In most of my childhood memories I’m in the backseat of a car. This would have been my family’s Buick, with nicked paint and an apple core always rotting in a cup holder. In all these memories of driving I can only picture a single type of weather: a glowing industrial sky, bright and overcast, the air sensuously cold.
Outside, the sole vegetation is yellow grass in the median and barren, vine-encumbered trees on the margins. Through the emaciated trees are scattered houses with plastic clapboard siding, colored gray, beige, or light blue, and next to the houses, yards of dark-green grass and glossy hedges, sometimes with a child’s playset knocked over on its side. There are no people visible.
Looking at the houses and the trees and the metallic sky I would feel the sort of erotic suspense one feels in a dream. I imagined all the girls, or sometimes the boys, who were my age and living in those houses with plastic clapboard siding. In my mind they were of middling looks, since I spent these years searching for someone neither ugly nor too pretty because I thought this would mean they were more likely to let me touch them. Plastic siding aroused me, both sexually and through the euphoria of alienation – a passive omniscience, as though I had become a djinn possessing the land, a genius of gray expanse. I fantasized about the comfortable rooms within those structures, their little pockets of electric heat and clean wall-to-wall carpeting, and the way someone who owned such a place could quietly look out their window at other houses just like their own.
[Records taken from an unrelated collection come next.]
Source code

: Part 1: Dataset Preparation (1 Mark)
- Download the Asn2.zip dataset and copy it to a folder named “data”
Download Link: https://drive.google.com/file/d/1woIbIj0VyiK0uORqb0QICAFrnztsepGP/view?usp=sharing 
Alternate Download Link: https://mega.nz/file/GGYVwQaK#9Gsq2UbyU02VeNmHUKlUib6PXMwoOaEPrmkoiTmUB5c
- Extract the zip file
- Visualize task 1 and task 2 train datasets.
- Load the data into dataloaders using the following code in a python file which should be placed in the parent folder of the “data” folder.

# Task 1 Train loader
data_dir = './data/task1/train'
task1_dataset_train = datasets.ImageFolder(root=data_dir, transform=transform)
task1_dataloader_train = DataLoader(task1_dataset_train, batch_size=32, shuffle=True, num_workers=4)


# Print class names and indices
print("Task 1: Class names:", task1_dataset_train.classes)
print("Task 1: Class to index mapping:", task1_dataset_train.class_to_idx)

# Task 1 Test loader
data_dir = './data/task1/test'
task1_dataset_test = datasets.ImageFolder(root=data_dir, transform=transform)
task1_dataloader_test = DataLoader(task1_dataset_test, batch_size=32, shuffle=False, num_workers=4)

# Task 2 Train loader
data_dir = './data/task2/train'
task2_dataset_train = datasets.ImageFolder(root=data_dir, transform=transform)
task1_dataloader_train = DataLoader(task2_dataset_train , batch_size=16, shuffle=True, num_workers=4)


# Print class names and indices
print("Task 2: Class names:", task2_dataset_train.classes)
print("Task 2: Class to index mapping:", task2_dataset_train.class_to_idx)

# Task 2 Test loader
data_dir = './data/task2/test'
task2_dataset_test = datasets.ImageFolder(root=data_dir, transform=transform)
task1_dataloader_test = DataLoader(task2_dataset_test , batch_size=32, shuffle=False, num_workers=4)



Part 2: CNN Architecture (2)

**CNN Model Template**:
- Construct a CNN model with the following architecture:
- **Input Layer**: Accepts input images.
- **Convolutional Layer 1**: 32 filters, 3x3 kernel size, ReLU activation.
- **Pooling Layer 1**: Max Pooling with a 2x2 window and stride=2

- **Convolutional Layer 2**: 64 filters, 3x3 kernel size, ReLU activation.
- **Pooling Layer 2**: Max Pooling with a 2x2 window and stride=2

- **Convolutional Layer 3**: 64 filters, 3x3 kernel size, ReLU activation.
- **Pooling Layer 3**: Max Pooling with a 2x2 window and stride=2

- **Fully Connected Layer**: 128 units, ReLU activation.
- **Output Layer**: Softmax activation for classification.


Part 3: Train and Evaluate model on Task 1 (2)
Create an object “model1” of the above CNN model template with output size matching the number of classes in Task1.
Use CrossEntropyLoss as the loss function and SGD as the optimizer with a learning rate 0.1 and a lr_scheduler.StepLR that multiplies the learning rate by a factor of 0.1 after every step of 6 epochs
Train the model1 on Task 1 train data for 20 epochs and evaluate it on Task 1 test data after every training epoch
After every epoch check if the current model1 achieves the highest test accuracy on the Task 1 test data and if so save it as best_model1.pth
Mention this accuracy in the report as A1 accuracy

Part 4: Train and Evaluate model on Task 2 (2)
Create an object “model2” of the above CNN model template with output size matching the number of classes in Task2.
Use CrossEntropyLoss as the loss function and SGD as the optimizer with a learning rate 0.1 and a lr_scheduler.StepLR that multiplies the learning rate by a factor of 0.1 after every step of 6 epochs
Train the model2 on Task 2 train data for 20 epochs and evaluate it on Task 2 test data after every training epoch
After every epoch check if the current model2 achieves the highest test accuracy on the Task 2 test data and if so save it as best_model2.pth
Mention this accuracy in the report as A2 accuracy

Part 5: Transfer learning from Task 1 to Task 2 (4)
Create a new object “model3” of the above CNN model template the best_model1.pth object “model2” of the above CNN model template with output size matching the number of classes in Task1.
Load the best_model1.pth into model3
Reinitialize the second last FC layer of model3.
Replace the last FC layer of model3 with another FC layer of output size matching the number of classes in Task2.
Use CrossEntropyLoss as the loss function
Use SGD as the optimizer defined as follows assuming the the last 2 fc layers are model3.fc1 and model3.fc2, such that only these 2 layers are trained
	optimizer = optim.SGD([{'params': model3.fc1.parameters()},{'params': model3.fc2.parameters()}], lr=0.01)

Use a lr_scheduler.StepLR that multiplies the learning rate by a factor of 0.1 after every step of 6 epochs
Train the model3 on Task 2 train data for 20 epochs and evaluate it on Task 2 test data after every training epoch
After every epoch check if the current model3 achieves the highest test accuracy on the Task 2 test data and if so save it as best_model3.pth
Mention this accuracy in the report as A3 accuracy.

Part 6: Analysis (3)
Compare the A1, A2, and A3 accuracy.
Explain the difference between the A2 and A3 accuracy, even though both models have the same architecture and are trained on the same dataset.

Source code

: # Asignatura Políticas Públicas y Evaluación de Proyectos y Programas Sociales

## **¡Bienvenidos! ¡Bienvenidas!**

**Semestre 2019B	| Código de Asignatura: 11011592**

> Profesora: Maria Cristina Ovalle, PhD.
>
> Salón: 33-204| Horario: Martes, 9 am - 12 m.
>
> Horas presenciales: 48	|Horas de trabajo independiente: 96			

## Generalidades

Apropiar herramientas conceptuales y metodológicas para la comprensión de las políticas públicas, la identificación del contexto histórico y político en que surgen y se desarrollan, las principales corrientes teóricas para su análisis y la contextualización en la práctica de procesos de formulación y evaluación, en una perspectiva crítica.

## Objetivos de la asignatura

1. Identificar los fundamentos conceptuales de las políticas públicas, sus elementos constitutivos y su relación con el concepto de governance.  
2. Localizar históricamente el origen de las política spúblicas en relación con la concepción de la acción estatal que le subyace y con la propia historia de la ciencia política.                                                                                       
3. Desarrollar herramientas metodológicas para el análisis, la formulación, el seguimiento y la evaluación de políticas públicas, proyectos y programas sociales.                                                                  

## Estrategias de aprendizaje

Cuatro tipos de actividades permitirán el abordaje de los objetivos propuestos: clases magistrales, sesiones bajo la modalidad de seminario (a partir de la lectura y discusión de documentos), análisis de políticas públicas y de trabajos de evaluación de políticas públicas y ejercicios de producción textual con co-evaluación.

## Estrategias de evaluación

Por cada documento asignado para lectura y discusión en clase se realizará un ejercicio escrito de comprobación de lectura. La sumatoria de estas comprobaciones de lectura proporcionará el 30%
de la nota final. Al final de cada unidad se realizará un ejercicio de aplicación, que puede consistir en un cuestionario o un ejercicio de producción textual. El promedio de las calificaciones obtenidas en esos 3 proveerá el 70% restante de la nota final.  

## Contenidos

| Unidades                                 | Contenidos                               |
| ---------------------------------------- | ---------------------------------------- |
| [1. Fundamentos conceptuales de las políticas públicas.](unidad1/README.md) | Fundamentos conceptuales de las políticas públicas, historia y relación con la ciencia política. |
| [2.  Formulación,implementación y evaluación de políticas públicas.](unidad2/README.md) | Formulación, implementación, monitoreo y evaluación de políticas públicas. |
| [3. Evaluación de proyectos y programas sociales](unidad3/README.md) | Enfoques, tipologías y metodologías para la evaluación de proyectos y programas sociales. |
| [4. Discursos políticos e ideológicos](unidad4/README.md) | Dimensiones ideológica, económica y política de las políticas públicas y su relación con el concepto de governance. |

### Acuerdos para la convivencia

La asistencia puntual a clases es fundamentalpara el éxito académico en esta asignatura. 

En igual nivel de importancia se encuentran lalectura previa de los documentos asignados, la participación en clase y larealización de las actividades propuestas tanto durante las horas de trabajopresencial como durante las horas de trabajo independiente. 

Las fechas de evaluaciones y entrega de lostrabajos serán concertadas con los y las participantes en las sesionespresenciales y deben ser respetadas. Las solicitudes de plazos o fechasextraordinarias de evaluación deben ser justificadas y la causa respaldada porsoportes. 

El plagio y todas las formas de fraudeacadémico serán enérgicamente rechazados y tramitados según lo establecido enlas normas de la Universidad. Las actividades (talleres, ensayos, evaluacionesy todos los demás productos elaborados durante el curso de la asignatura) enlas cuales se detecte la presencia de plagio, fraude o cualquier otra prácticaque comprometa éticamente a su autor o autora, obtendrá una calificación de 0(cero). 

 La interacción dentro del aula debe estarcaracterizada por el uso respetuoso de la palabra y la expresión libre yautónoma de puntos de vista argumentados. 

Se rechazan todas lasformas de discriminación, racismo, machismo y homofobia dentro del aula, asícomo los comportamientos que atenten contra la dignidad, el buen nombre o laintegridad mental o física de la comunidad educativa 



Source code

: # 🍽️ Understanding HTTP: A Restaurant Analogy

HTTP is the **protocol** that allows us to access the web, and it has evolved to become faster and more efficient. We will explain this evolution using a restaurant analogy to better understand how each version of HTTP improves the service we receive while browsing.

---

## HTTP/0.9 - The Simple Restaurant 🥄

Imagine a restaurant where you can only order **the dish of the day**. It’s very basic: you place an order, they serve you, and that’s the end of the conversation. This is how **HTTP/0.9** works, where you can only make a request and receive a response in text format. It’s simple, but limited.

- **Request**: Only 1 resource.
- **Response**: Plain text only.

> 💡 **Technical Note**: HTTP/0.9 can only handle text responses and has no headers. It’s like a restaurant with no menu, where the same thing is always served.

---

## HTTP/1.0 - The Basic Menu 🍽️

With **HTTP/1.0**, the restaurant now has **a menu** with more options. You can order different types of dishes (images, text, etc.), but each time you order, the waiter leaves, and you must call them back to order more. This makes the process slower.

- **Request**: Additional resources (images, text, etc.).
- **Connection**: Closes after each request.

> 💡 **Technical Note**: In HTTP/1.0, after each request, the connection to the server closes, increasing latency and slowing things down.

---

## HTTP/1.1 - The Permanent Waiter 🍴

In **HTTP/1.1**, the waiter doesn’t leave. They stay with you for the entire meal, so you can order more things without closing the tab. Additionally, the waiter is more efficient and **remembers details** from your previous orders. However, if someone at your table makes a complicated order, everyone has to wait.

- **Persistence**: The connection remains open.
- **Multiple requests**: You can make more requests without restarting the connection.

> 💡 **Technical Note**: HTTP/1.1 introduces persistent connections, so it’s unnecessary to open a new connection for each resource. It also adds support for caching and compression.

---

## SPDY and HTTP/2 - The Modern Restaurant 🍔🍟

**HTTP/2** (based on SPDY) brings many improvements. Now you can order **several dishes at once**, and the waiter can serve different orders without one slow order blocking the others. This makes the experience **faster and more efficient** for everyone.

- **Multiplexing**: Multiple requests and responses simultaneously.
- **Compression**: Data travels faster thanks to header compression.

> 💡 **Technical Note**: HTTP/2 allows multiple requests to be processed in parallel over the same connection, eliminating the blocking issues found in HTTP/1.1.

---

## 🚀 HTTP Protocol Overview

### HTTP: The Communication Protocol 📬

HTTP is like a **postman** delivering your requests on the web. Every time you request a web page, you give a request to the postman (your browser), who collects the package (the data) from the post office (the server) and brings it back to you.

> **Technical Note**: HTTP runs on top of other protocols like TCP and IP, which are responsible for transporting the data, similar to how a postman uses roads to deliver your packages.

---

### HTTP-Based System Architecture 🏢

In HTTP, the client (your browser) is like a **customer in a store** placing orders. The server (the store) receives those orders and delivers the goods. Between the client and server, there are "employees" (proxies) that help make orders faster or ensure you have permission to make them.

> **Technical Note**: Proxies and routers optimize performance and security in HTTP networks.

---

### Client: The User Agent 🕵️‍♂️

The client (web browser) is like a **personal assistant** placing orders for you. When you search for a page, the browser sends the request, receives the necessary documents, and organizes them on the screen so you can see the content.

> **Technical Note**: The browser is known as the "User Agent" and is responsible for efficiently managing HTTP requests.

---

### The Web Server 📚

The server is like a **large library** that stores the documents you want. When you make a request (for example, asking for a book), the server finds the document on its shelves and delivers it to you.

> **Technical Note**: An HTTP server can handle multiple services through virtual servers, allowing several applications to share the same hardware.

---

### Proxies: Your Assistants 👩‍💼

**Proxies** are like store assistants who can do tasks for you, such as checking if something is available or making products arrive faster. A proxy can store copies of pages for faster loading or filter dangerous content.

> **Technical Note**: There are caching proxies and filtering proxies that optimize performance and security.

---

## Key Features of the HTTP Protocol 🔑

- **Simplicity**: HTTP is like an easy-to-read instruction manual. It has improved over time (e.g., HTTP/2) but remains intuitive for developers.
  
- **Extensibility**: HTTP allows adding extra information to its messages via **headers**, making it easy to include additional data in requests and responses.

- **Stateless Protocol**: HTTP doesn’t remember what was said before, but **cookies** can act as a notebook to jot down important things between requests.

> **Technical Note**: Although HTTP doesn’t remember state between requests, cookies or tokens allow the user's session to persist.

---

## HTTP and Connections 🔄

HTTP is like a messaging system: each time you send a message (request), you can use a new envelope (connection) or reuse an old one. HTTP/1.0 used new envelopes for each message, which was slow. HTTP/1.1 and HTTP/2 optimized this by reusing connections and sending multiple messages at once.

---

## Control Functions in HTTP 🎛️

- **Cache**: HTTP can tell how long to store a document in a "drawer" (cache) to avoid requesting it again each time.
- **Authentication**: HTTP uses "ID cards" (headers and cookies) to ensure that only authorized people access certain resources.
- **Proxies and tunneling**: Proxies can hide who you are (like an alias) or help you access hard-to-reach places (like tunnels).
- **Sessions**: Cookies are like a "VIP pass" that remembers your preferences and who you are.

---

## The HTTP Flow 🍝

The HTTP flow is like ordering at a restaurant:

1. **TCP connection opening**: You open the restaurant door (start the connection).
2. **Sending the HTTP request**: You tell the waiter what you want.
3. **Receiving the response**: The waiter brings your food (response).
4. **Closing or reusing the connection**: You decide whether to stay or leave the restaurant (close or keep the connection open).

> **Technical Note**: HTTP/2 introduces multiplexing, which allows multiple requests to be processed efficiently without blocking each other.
Our first house had plastic clapboard siding. It was an attached house of faded yellow, where I lived until eight or nine. All the nearby houses looked similar; they were either attached or stood very close to one another, with a little yard in front. I don’t remember the interior of that first house except for a few square feet in the living room. This was the corner between the couch and the wall, a space barely large enough for me to tuck myself in an upright fetal coil. From the first eight years of my life I barely remember the room where I slept, or the table where I ate meals, but I remember this corner between the couch and the wall and how it smelled like old apple cores and warm dust.
*
In clapboard siding, the narrower top end of a board is lapped beneath the thicker bottom of the board above. The English borrowed the method from shipbuilding, where it is called shiplap. Boats like the ancient Nydam Boat, which was recovered from a Danish bog in the nineteenth century, had their hulls constructed in this style, as did the Viking ships that plundered coasts and sailed to Greenland and Nova Scotia. The English invaded America in shiplapped boats and set about building houses, but knew only how to build boats. They moved shiplap to land and it became clapboard. This is why American houses look like you could drop them in the ocean and they wouldn’t take on water. Eventually, manufacturers learned to replicate clapboard with sheets of vinyl, which besides being cheaper than wood is also hydrophobic.
As a child I learned that everything is made of plastic, and that what isn’t made of plastic is occluded by a layer of it.
One of my early memories involves peeling the top layer off a wooden table in a classroom. With a penny and my fingernails I managed to pry up a few inches of what turned out to be a mat several millimeters thick, glued on top of a sticky dark slab that formed the base of the table. From above, the mat appeared to be wooden planks, but looking closer at the pattern of the grain I noticed a repetition several feet forward from where I was sitting, and again in another place over to the side, and I inferred that the manufacturer had printed pictures of wooden boards onto a plastic sheet, then glued the sheet to the top of a rectangle of metal or rubber or firmer plastic, which was the dark and sticky mass I had uncovered.
*
At the end of seventh grade I experienced my first kiss, with two girls from Waterbury, Connecticut, on a class trip to a water park. My friends met the girls, who were from a different school, and dared them to kiss me in a stairway at the back of a pool. They did this, one after the other, with tongue, laughing to show it wasn’t in earnest, and I laughed as well to convince them that kissing me wasn’t serious enough to be something they might later regret. One girl was white and the other black, two skinny children wearing gray sweatpants and dark red camisoles over elastic swimsuits.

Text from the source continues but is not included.